Em estudo atual do IMESC-Instituto Maranhense de Estudos Socioeconômicos e Cartográficos- revela que a indústria maranhense tem instrumentos mínimos de diversificação e composto basicamente por dois complexos: um parque mínero-metalúrgico [Itaqui (Alcoa) e Ponta da Madeira (CVRD)], concentrado no noroeste do estado em torno do alumínio e do minério de ferro voltado exclusivamente ao mercado externo; e o agrobusiness com a expansão da soja e da pecuária nos municípios região Sul e é voltado ao mercado externo e interno. O IMESC diz ainda que em quatro anos (2008-2011) R$ 22 bilhões foram investidos no Estado, e que desta soma a dobradinha Vale-Alcoa levaram 80% ou R$ 18 bilhões. O restante foi para o agrobusiness da soja. Das exportações maranhenses 97% são do tridente luciferiano, ou seja, das commodities ferro, alumínio e soja. E 51% da PEA (população economicamente ativa) têm renda de até um salário mínimo. O Maranhão tem a maior população rural do Brasil segundo censo 2010. Cerca de 36,9% do povo vive na zona rural. O latifúndio, com suas homéricas terras ociosas, é dominante. “Um excedente de mão-de-obra rural que vira lixo” nas cidades.
Esse rosário de dados sai da sua impessoalidade quando se anda pelo Maranhão e aflora seus agudos desequilíbrios e suas abissais contradições. Cenário: maioria das cadeias produtivas arrebentadas, emprego raro, economia deprimida e metade da população de bolsa família.
Industrialização no estado é sinônimo de escassez. Progresso e desenvolvimento são apenas miragens saarianas. Exuberância não é sinal de desenvolvimento. Paisagens cinematográficas, carros luxuosos, jet skis, resorts hollywoodianos, mansões faraônicas. Tudo isso pari passu ambientado urbanisticamente com: casas de pau –a- pique, carros de boi, pau- de- arara, miséria, uma situação hostil dos “índios”. Quem quiser fazer safári urbano seja bem vindo. É o Maranhão jútiper de contradições e extremamente anêmico de novos pensamentos.
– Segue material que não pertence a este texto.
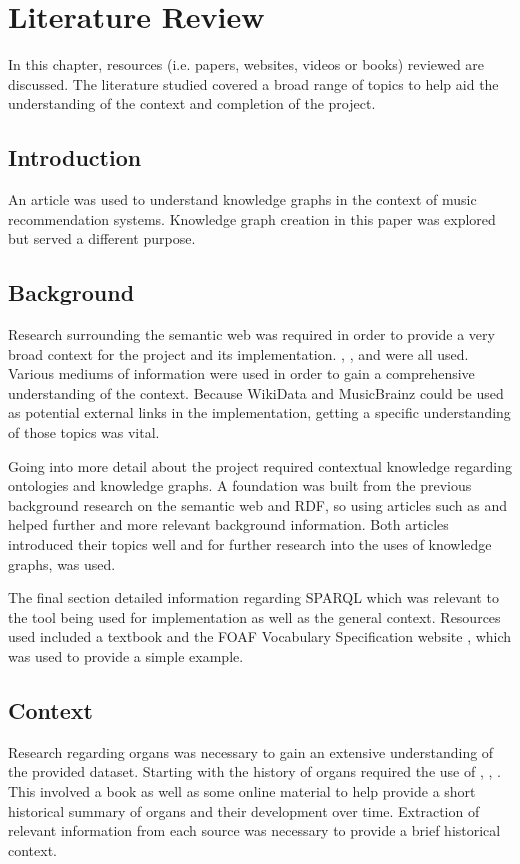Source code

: \chapter{Literature Review}
In this chapter, resources (i.e. papers, websites, videos or books) reviewed are discussed. The literature studied covered a broad range of topics to help aid the understanding of the context and completion of the project.

\section{Introduction}
\hspace{0.5cm} An article \cite{oramas2016sound} was used to understand knowledge graphs in the context of music recommendation systems. Knowledge graph creation in this paper was explored but served a different purpose.

\section{Background}
\hspace{0.5cm} Research surrounding the semantic web was required in order to provide a very broad context for the project and its implementation. \cite{berners-TBLBook}, \cite{semanticweb}, \cite{rdf} and \cite{TTL} were all used. Various mediums of information were used in order to gain a comprehensive understanding of the context. Because WikiData \cite{wikidata} and MusicBrainz \cite{musicbrainz} could be used as potential external links in the implementation, getting a specific understanding of those topics was vital. 

Going into more detail about the project required contextual knowledge regarding ontologies and knowledge graphs. A foundation was built from the previous background research on the semantic web and RDF, so using articles such as \cite{ontology} and \cite{knowledgegraph} helped further and more relevant background information. Both articles introduced their topics well and for further research into the uses of knowledge graphs, \cite{searchengine} was used.   

The final section detailed information regarding SPARQL which was relevant to the tool being used for implementation as well as the general context. Resources used included a textbook\cite{sparlbook} and the FOAF Vocabulary Specification website \cite{foaf}, which was used to provide a simple example. 

\section{Context}
\hspace{0.5cm} Research regarding organs was necessary to gain an extensive understanding of the provided dataset. Starting with the history of organs required the use of \cite{organhistory}, \cite{organhistory1}, \cite{organmedivalhistory}. This involved a book as well as some online material to help provide a short historical summary of organs and their development over time. Extraction of relevant information from each source was necessary to provide a brief historical context.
O outro signo indubitavelmente presente mainstream do corpo social maranhense é o engodo da miséria política – onde a miséria socioeconômica é epifenômeno desta. Formada por oligarquias remanescentes do agrarismo da primeira metade do século XX e de uma oposição composta por direitistas e esquerdistas – A dualidade básica da política maranhense- sarneísmo (“desultilização, ou seja, emprego inútil de uma coisa nociva”) e anti-sarneísmo (“desultilização, ou seja, emprego útil de uma coisa nociva”). Um sistema binário. O processo de despolitização da política maranhense está na lógica da desta dualidade, ou seja, na velha batalha entre forças malignas e forças amigas. Os homens que estão na frente dessa miserável política perderam o juízo a datas.
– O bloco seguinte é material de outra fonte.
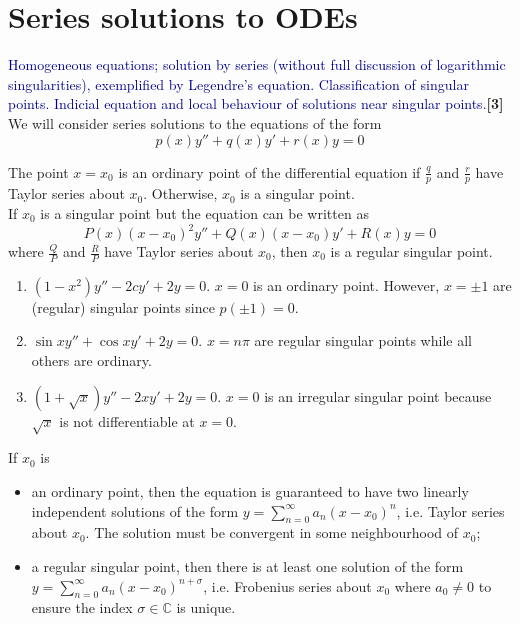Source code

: \documentclass[a4paper]{article}
\begin{document}
\section{Series solutions to ODEs}
{\small\textcolor{darkblue}{Homogeneous equations; solution by series (without full discussion of logarithmic singularities), exemplified by Legendre's equation. Classification of singular points. Indicial equation and local behaviour of solutions near singular points.}\hfill\textbf{[3]}}\\[5pt]
We will consider series solutions to the equations of the form
\begin{equation}
  p(x) y'' + q(x) y' + r(x) y = 0\tag{7.1}
\end{equation}
\begin{defi}
  The point $x = x_0$ is an ordinary point of the differential equation if $\frac{q}{p}$ and $\frac{r}{p}$ have Taylor series about $x_0$. Otherwise, $x_0$ is a singular point.\\[5pt]
  If $x_0$ is a singular point but the equation can be written as
\begin{equation}  
P(x)(x - x_0)^2y'' + Q(x)(x - x_0)y' + R(x)y = 0\tag{7.2}
\end{equation}
  where $\frac{Q}{P}$ and $\frac{R}{P}$ have Taylor series about $x_0$, then $x_0$ is a regular singular point.
\end{defi}

\begin{eg}\leavevmode
  \begin{enumerate}
    \item $(1 - x^2)y'' - 2cy' + 2y = 0$. $x = 0$ is an ordinary point. However, $x = \pm 1$ are (regular) singular points since $p(\pm 1) = 0$.
    \item $\sin x y'' + \cos x y' + 2y = 0$. $x = n\pi$ are regular singular points while all others are ordinary.
    \item $(1 + \sqrt{x}) y'' - 2xy' + 2y = 0$. $x = 0$ is an irregular singular point because $\sqrt{x}$ is not differentiable at $x = 0$.
  \end{enumerate}
\end{eg}
\begin{prop}
If $x_0$ is
\begin{itemize}
    \item an ordinary point, then the equation is guaranteed to have two linearly independent solutions of the form $y=\sum_{n=0}^\infty a_n(x-x_0)^n$, i.e. Taylor series about $x_0$. The solution must be convergent in some neighbourhood of $x_0$;
    \item a regular singular point, then there is at least one solution of the form $y=\sum_{n=0}^\infty a_n(x-x_0)^{n+\sigma}$, i.e. Frobenius series about $x_0$ where $a_0\neq 0$ to ensure the index $\sigma\in\mathbb{C}$ is unique.
\end{itemize}
\end{prop}
\end{document}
As opiniões e lamentações, iniciativas, debates, seminários estão sempre com essa dualidade inútil e com argumentos ad hominem como ponto nevrálgico. Se tiver, e como tem sido a inseparabilidade disso seremos sempre caracterizados pela mais incurável irracionalidade. O grande equívoco da oposição maranhense é sempre querer ipsis litteris entender o Maranhão pela “periodização” do Sarneísmo. Maranhão e seu corpo social têm que aprender a livrar-se do receituário das malditas barbáries Sarneísta e do breviário idiota e inútil do anti-sarneísta. Isso é o epicentro da ignorância deletéria. Para o Maranhão sair desse lamaçal de miséria e da depressão econômica é mister frear a condicionalidade do desenvolvimento econômico com a estupidez sarneísta e anti-sarneísta. Não existe planejamento e projetamento, nem estratégia. Tomam atitudes baseadas em suas elucubrações abstratas, baseada em suposições com efeitos efêmeros. Numa verdadeira anarquia política. A etiologia genuína do desenvolvimento econômico e político do maranhão são apenas quimeras em suas mentes antipatriotas. “Pensam diferente de tudo da esperança”…
Acredito que a condição sine qua non para sairmos dessa ilusão de prosperidade é o desenvolvimentismo, a industrialização e o planejamento do estado é a via de superação da pobreza e do subdesenvolvimento. Não há meios de alcançar uma industrialização eficiente por meio das forças espontâneas de mercado; por isso, é necessário que o governo a planeje. Urge elaborarmos um verdadeiro projeto de desenvolvimento para o estado, com amplo e agressivo mercado interno e externo para produção agrícola e industrial, viabilização de massivo emprego para o excedente rural que se torna desemprego nas cidades, e apoio incondicional as fontes de produção. Isso não é palavra de ordem oca, mais um imperativo vital, que rompa radicalmente o pacto fundamental de poder que se mostrou com signos de senectude.
Para se fazer qualquer leitura insuspeita do estado é necessária a análise do longo desenvolvimento histórico, utilizando as grandes categorias do Marxismo: “formação social e modo de produção, forças produtivas e relações de produção, superestrutura e base econômica”. Ou seja, não adianta falar mal, praguejar e atribuir-lhe (ao velho ortodoxo esclerosado) todos os males de nossa economia. Essas atitudes geralmente são manifestações de abissal desconhecimento de etiologia verdadeira de um fenômeno tão relevante. Gilles Gaston Granger grande pensador francês dizia: “como se dar ao prazer de construir variações sobre um tema cuja linha melódica fundamental ainda é desconhecida”. É mister levantarmos a cabeça dessa lama e olhar que “a estrada vai além do que se vê”. Precisamos pensar e analisar a realidade objetiva como processo histórico.
Ignácio Rangel dizia “Ora, somente pensando grande, podemos formar juízo sobre as perspectivas que estão abertas para o nosso Maranhão… é preciso agir depois de pensar”… A libertação da miséria, julgo como nosso único renascimento possível, capaz de recuperar os bens que sempre foram usurpados dos maranhenses, também equivale a recuperar a dignidade, a esperança, a auto-estima. É preciso abrir as comportas das forças produtivas. Rangel dizia: “O que é preciso que fique claro é que, sem boa teoria econômica, não se pode ir muito longe em matéria de prática política”… O grande maranhense e maior pensador brasileiro do século xx Ignácio Rangel vaticina também: “o verdadeiro teste de progressismo… Faz-se na adesão ou no repúdio às idéias de unidade, soberania e planejamento”.